When a prisoner dies, by the fact of torture or suicide, as aforementioned, all cells are shut down on the prisoners and are not opened for the whole day, for fear of other prisoners being angered from it, leading to their cheering or breaking down of any existing contents, or any other form of potential resistance. Likewise, on normal days, prisoners do not all go out at once whether on visits or for vaccination, but are rather divided into several groups that go out, and then they go in and others go out; This is to prevent a large number of prisoners from gathering simultaneously, even if the ward door is closed. This is to ensure that there are not many bodies free in a space larger than a cell, as the authority knows that there can be potential for resistance.
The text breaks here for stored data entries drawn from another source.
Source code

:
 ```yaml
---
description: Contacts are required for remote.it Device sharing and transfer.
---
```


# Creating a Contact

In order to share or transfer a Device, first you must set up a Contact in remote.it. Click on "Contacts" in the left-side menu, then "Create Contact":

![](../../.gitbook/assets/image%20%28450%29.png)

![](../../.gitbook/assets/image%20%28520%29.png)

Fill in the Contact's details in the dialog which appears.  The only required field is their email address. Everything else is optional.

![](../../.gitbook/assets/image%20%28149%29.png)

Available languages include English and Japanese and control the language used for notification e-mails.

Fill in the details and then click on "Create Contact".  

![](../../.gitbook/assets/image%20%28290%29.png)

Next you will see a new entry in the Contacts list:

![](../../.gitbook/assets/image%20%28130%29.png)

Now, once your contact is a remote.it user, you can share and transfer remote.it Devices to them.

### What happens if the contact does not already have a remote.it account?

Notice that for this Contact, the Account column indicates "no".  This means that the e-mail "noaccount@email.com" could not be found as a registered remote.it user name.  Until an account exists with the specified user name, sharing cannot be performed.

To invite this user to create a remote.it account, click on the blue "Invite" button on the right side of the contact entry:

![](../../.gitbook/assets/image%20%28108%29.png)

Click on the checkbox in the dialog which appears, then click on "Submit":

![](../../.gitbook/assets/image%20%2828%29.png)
Other practices in the prison landscape, such as from food entry, deportations to and from prison, going to the prison clinic - all signify only close observation and tightened control over conditions that can create a space for resistance. This is besides the fact that next to some prison establishments, there are security force camps containing hundreds or thousands of bodies of trained authority, one of whose tasks is to maintain the stability of the prison and intervene in the event of any major riot or turmoil, which the lower ranking men of authority cannot unwind and put down - here these forces have full readiness to intervene through logistical and tactical tools to suppress any action from the imprisoned bodies. These are essentially isolated bodies, who have nothing to defend themselves with or any way to resist as the authority has stripped them of any tools used in self-defense or resistance or even shaping the body according to one’s own vision (tattoos), or killing the body itself, as we mentioned in suicide. These bodies are isolated psychologically, socially, and therefore (submissive) to authority.